In my view, the Commission must address the question of whether "respiratory symptoms" is a compensable disease under our Workers' Compensation Act. Since the claimant's "disease" is not one of those specifically enumerated in G.S. § 97-53, in order to be compensable, it must fall within subsection (13) which specifically requires the presence of a "disease" and excludes "all ordinary diseases of life." This section of the Act is meant to compensate for occupational diseases. If there is an identifiable "disease" which causes this claimant's respiratory symptoms, that is another matter. Here there have been findings only of symptoms or sensitivity. The evidence before us suggests that the claimant suffers no permanent damage and that his "respiratory symptoms" are triggered not by disease but by agents peculiar to his work place. The medical evidence clearly suggests that a work place free of wood-glue fumes, paint fumes and wood dust would not trigger claimant's symptoms.
I do not find the case of Little v. Food Service, 295 N.C. 527, 246 S.E.2d 743 (1978), apposite here. In that case, this Court found to be error the trial judge's refusal to allow Mrs. Little to testify on her own behalf to the effect that she was unsuited for employment due to characteristics peculiar to herself. Here no question has been raised concerning the right of the claimant to testify in this regard. Indeed, in the case before us the claimant in fact testified that:I have been offered other jobs, but they were all in cabinet work like the work that I'm not able to do. I have not gone out to seek any other jobs. I have not attempted to get a job doing carpentry work building houses because I'm not educated enough, and even a part-time carpenter, which I have tried, has to be around the painters, varnishers and a lot of sawing. I am not familiar with the construction of homes but have seen houses framed. It is true that framing houses does not include painting until it comes to the finishing, which is what I've always done. I have not tried to do any construction work like from the start of a house, because I do not feel that I would be dependable because of my condition.
This was precisely the type of testimony that Mrs. Little was not permitted to give and which was the sole reason for the remand in Little.

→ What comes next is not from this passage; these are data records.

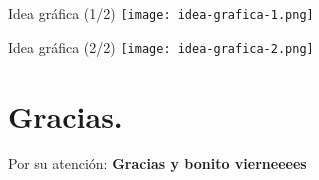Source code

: \documentclass[11pt]{beamer}
\begin{document}
\begin{frame}{Idea gráfica (1/2)}
\centering
\texttt{[image: idea-grafica-1.png]} 
\end{frame}

\begin{frame}{Idea gráfica (2/2)}
\centering
\texttt{[image: idea-grafica-2.png]} 
\end{frame}

\section*{Gracias.}
\begin{frame} 
\tableofcontents[currentsection] %
\end{frame}

\begin{frame}{Por su atención:}
\centering
\Huge
\textbf{Gracias y bonito vierneeees}
\end{frame}
\end{document}
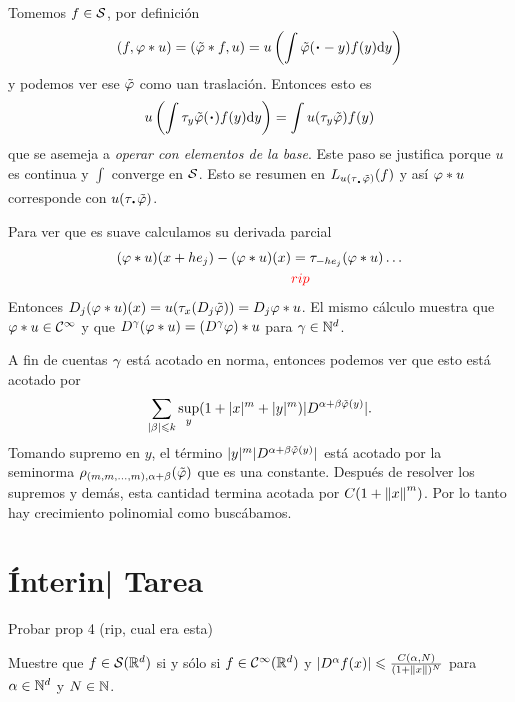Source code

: \documentclass[12pt]{memoir}
\begin{document}
\begin{ptcbp}
  Tomemos $f\in\mathcal{S}$, por definición 
  $$(f,\vf\ast u)=(\tilde{\vf}\ast f,u)=u\left(\int\tilde\vf(\.-y)f(y)\dd y\right)$$
  y podemos ver ese $\tilde{\varphi}$ como uan traslación. Entonces esto es 
  $$u\left(\int\tau_y\tilde{\vf}(\.)f(y)\dd y\right)=\int u(\tau_y\tilde{\vf})f(y)$$
  que se asemeja a \emph{operar con elementos de la base}. Este paso se justifica porque $u$ es continua y $\int$ converge en $\mathcal{S}$. Esto se resumen en $L_{u(\tau_{\.}\tilde{\vf})}(f)$ y así $\varphi\ast u$ corresponde con $u(\tau_{\.} \tilde{\vf})$.\par 
  Para ver que es suave calculamos su derivada parcial
  \begin{align*}
    (\varphi\ast u)(x+he_j)-(\varphi\ast u)(x)&=\tau_{-he_j}(\varphi\ast u)\dots\\
    & \textcolor{red}{rip}
  \end{align*}
  Entonces $D_j(\varphi\ast u)(x)=u(\tau_x(D_j\tilde{\varphi}))=D_j\varphi\ast u$. El mismo cálculo muestra que $\varphi\ast u\in\mathcal{C}^\infty$ y que $D^\gamma(\varphi\ast u)=(D^\gamma\varphi)\ast u$ para $\gamma\in\mathbb{N}^d$. \par 
  \par 

A fin de cuentas $\gamma$ está acotado en norma, entonces podemos ver que esto está acotado por
$$\sum_{|\beta|\leqslant k}\sup_y(1+|x|^m+|y|^m)|D^{\alpha+\beta\tilde{\varphi}(y)}|.$$
Tomando supremo en $y$, el término $|y|^m|D^{\alpha+\beta\tilde{\varphi}(y)}|$ está acotado por la seminorma $\rho_{(m,m,\dots,m),\alpha+\beta}(\tilde{\varphi})$ que es una constante. Después de resolver los supremos y demás, esta cantidad termina acotada por $C(1+\left\|x\right\|^m)$. Por lo tanto hay crecimiento polinomial como buscábamos.\par 
{}
\end{ptcbp}


\section{Ínterin| Tarea}

\begin{Ej}
  Probar prop 4 (rip, cual era esta)
  \end{Ej}

\begin{Ej}
 Muestre que $f\in\mathcal{S}(\mathbb{R}^d)$ si y sólo si $f\in\mathcal{C}^\infty(\mathbb{R}^d)$ y $|D^\alpha f(x)|\leqslant \frac{C(\alpha,N)}{(1+\left\|x\right\|)^N}$ para $\alpha\in\mathbb{N}^d$ y $N\in\mathbb{N}$.
\end{Ej}
\end{document}
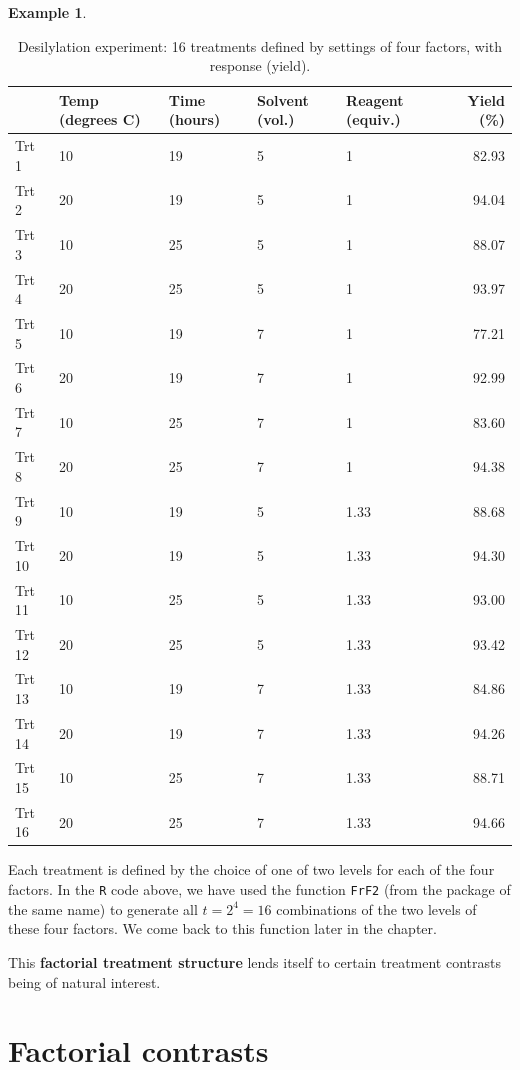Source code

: \documentclass[
]{book}
\theoremstyle{definition}
\theoremstyle{definition}
\newtheorem{example}{Example}[chapter]
\theoremstyle{definition}
\theoremstyle{definition}
\theoremstyle{remark}
\begin{document}
\begin{example}
\begin{table}

\caption{\label{tab:factorial-desilylation-data}Desilylation experiment: 16 treatments defined 
             by settings of four factors, with response (yield).}
\centering
\begin{tabular}[t]{l|l|l|l|l|r}
\hline
  & Temp (degrees C) & Time (hours) & Solvent (vol.) & Reagent (equiv.) & Yield (\%)\\
\hline
Trt 1 & 10 & 19 & 5 & 1 & 82.93\\
\hline
Trt 2 & 20 & 19 & 5 & 1 & 94.04\\
\hline
Trt 3 & 10 & 25 & 5 & 1 & 88.07\\
\hline
Trt 4 & 20 & 25 & 5 & 1 & 93.97\\
\hline
Trt 5 & 10 & 19 & 7 & 1 & 77.21\\
\hline
Trt 6 & 20 & 19 & 7 & 1 & 92.99\\
\hline
Trt 7 & 10 & 25 & 7 & 1 & 83.60\\
\hline
Trt 8 & 20 & 25 & 7 & 1 & 94.38\\
\hline
Trt 9 & 10 & 19 & 5 & 1.33 & 88.68\\
\hline
Trt 10 & 20 & 19 & 5 & 1.33 & 94.30\\
\hline
Trt 11 & 10 & 25 & 5 & 1.33 & 93.00\\
\hline
Trt 12 & 20 & 25 & 5 & 1.33 & 93.42\\
\hline
Trt 13 & 10 & 19 & 7 & 1.33 & 84.86\\
\hline
Trt 14 & 20 & 19 & 7 & 1.33 & 94.26\\
\hline
Trt 15 & 10 & 25 & 7 & 1.33 & 88.71\\
\hline
Trt 16 & 20 & 25 & 7 & 1.33 & 94.66\\
\hline
\end{tabular}
\end{table}

Each treatment is defined by the choice of one of two levels for each of the four factors. In the \texttt{R} code above, we have used the function \texttt{FrF2} (from the package of the same name) to generate all \(t = 2^4 = 16\) combinations of the two levels of these four factors. We come back to this function later in the chapter.

\end{example}

This \textbf{factorial treatment structure} lends itself to certain treatment contrasts being of natural interest.

\hypertarget{factorial-contrasts}{%
\section{Factorial contrasts}\label{factorial-contrasts}}
\end{document}
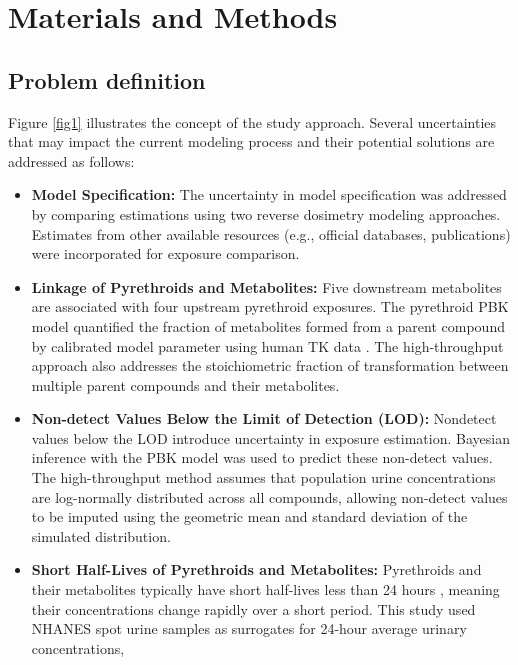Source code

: \documentclass[toxics,article,submit,pdftex,moreauthors]{Definitions/mdpi}
\begin{document}

\section{Materials and Methods}\label{materials-and-methods}

\subsection{Problem definition}\label{problem-definition}

Figure \ref{fig1} illustrates the concept of the study approach. Several
uncertainties that may impact the current modeling process and their potential solutions
are addressed as follows:

\begin{itemize}
\item
  \textbf{Model Specification:} The uncertainty in model specification
  was addressed by comparing estimations using two reverse dosimetry
  modeling approaches. Estimates from other available resources (e.g.,
  official databases, publications) were incorporated for exposure
  comparison.
\item
  \textbf{Linkage of Pyrethroids and Metabolites:} Five downstream
  metabolites are associated with four upstream pyrethroid exposures.
  The pyrethroid PBK model quantified the fraction of metabolites formed
  from a parent compound by calibrated model parameter using human TK
  data \citep{quindroit2019estimating}. The high-throughput approach
  also addresses the stoichiometric fraction of transformation between
  multiple parent compounds and their metabolites.
\item
  \textbf{Non-detect Values Below the Limit of Detection (LOD):}
  Nondetect values below the LOD introduce uncertainty in exposure
  estimation. Bayesian inference with the PBK model was used to predict
  these non-detect values. The high-throughput method assumes that
  population urine concentrations are log-normally distributed across
  all compounds, allowing non-detect values to be imputed using the
  geometric mean and standard deviation of the simulated distribution.
\item
  \textbf{Short Half-Lives of Pyrethroids and Metabolites:} Pyrethroids
  and their metabolites typically have short half-lives less than 24
  hours \citep{hays2007biomonitoring}, meaning their concentrations
  change rapidly over a short period. This study used NHANES spot urine
  samples as surrogates for 24-hour average urinary concentrations,

\end{itemize}
\end{document}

Even the majority recognizes that the uncontradicted medical testimony establishes that plaintiff was physically capable of working in employment free from wood dust, paint and lacquer fumes and glue fumes. Because of the peculiar circumstances of this case, I do not believe that the claimant, on his testimony alone, can establish that he is "disabled." The "disablement" here must be supported by medical testimony. The claimant's condition here is not an objective condition discernable by visual observation of the Deputy Commissioner; it is a subjective condition which can be determined with reasonable certainty only by a medical expert. See Gillikin v. Burbage, 263 N.C. 317, 139 S.E.2d 753 (1965); Huskins v. Feldspar Corp., 241 N.C. 128, 84 S.E.2d 645 (1954); Singleton v. Mica Co., 235 N.C. 315, 69 S.E.2d 707 (1952).
For these reasons I would vote to affirm the decision of the Court of Appeals.
COPELAND, J., joins in this dissent.